Now the tragedy of Lily Burk has arrived just as the worst budget crisis in California’s history may force risk-averse state legislators into passing prison and parole reforms that have been recommended by every blue-ribbon governor-appointed commission in the last decade, including the 2004 commission chaired by former Republican Gov. George Deukmejian.

Yet there are those already using the shock of Lily Burk’s death to derail reforms slated to be voted on later this month. Partisan commentators shout that 27,000 prisoners, many just like Charles Samuel, the 50-year-old parolee and vagrant accused of Lily’s murder, will be unleashed to victimize communities if the reforms are instituted. (By the way, nothing resembling that kind of mass release is proposed, although the figure of 27,000 has been repeated with fact-free impunity by many media outlets.) Those from the lock-’em-up faction claim that a much-needed parole restructuring -- a crucial part of the budget reform package -- would remove all legal controls on people like Samuel. Never mind that he is a product of the existing dysfunctional prison-and-parole system that has given California the highest recidivism rate in the nation.
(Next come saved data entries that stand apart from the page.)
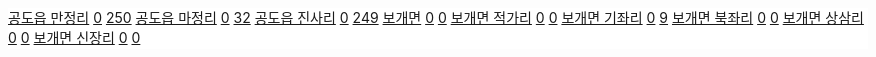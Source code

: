 
  <tr class="item">
    <td><a href="4155025029.html">공도읍 만정리</a></td>
    <td><a href="4155025029.html">0</a></td>
    <td><a href="4155025029.html">250</a></td>
  </tr>
    

  <tr class="item">
    <td><a href="4155025030.html">공도읍 마정리</a></td>
    <td><a href="4155025030.html">0</a></td>
    <td><a href="4155025030.html">32</a></td>
  </tr>
    

  <tr class="item">
    <td><a href="4155025031.html">공도읍 진사리</a></td>
    <td><a href="4155025031.html">0</a></td>
    <td><a href="4155025031.html">249</a></td>
  </tr>
    

  <tr class="item">
    <td><a href="4155031000.html">보개면</a></td>
    <td><a href="4155031000.html">0</a></td>
    <td><a href="4155031000.html">0</a></td>
  </tr>
    

  <tr class="item">
    <td><a href="4155031021.html">보개면 적가리</a></td>
    <td><a href="4155031021.html">0</a></td>
    <td><a href="4155031021.html">0</a></td>
  </tr>
    

  <tr class="item">
    <td><a href="4155031022.html">보개면 기좌리</a></td>
    <td><a href="4155031022.html">0</a></td>
    <td><a href="4155031022.html">9</a></td>
  </tr>
    

  <tr class="item">
    <td><a href="4155031023.html">보개면 북좌리</a></td>
    <td><a href="4155031023.html">0</a></td>
    <td><a href="4155031023.html">0</a></td>
  </tr>
    

  <tr class="item">
    <td><a href="4155031024.html">보개면 상삼리</a></td>
    <td><a href="4155031024.html">0</a></td>
    <td><a href="4155031024.html">0</a></td>
  </tr>
    

  <tr class="item">
    <td><a href="4155031025.html">보개면 신장리</a></td>
    <td><a href="4155031025.html">0</a></td>
    <td><a href="4155031025.html">0</a></td>
  </tr>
In fact, reform advocates have suggested that if the new parole structure were already in place, the Charles Samuels of the world would have been receiving more rigorous supervision, not less. They have a point. However we might want to spin matters now, the plain truth is this: The cumulative details of Samuels’ legal history alone did not raise any red flags.

So again a discussion about prisons, parole and public safety has been forced by unexpected sorrow. But let us please, this time, have the conversation only about what has actually been proved to work in those arenas -- and, for once, leave factional agendas and blinding emotion out of it.